Who was Lord Berkeley?
Why did he have a ‘seat’ named after him?
Did he rest awhile at this point and, if so, what was he doing up there?
How far is it from Lord Berkeley's Seat to Lord Hereford's Knob?
Finders of this small geocache will be none the wiser on these matters (and they needn’t have climbed a Munro to get to it) but they will be surrounded by some of the most stunning mountain scenery in the UK. Hopefully the mist will not be down so they will be able to see it!
An Teallach is perhaps the most impressive mountain in Britain, and gives a day of walking, scrambling and views that will live in the memory forever. The most exciting part of the full traverse is the scramble over and around the sandstone pinnacles between Sgurr Fiona and Sail Liath, of which Lord Berkeley’s Seat is the first (or last) rocky spire on the Corrag Buidhe ridge. It leans at an improbable angle above a drop of at least 1000 feet.
The cache is hidden slightly to one side of the start of the scramble up to the ‘Seat’ but the ridge is relatively flat and wide at this point so there is plenty of room to sit in relative shelter and sign the log.

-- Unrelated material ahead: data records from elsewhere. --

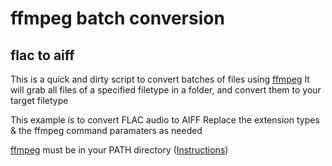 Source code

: # ffmpeg batch conversion
## flac to aiff

This is a quick and dirty script to convert batches of files using [ffmpeg](https://www.ffmpeg.org/)
It will grab all files of a specified filetype in a folder, and convert them to your target filetype

This example is to convert FLAC audio to AIFF
Replace the extension types & the ffmpeg command paramaters as needed

[ffmpeg](https://www.ffmpeg.org/) must be in your PATH directory ([Instructions](https://www.architectryan.com/2018/03/17/add-to-the-path-on-windows-10/))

The cache itself is a small ‘clip and lock’ box about 6 cm square so it should be waterproof and strong enough to survive without attention for long periods. It will take geocoins or small TB’s but please don’t clog it up with odd bits of paper or ‘geotat’ that will hold moisture or go soggy. This cache should only be attempted by strong walkers and competent mountaineers - geocachers who like the more challenging type of cache locations. If you are not happy on exposed ridges then "The Forge" (GCWPPD) down in the corrie is the cache you should go for. When initially placed it contains a log book, pencil and a Scottish lassie for the FTF to take home with them.
NOTE: Neither the mountain nor this cache should not be attempted in high winds. In good conditions it is not a place for the inexperienced.
Postscript: According to the ‘Angry Corrie’ website “Little is known of the mysterious Lord Berkeley, but even though the present incumbent is a Labour peer, it's likely the first four letters of his surname applied to the original”..... because apparently this gentleman sat on the top with his legs dangling over the edge whilst smoking a pipe. My own internet search suggests that perhaps it was Rt. Hon. George Charles Grantley Fitzhardinge Berkeley MP (1800-1881) who devoted most of his life to hunting and was a bit weird for, as well as several dogs, he kept a tame cormorant called Jack. Apparently as a child, he and his brothers used to pick fights with the local children near their estate at Cranford, and horse whip them. The website I found says "He represents the degenerate English aristocrat at its very worst!”
Additional postscript: Near the summit of Sail Liath. I had the most surprising encounter with a BBC4 television team and was briefly interviewed about Munro-bagging by Nick (I always have my umbrella handy) Crane of "Coast" fame!!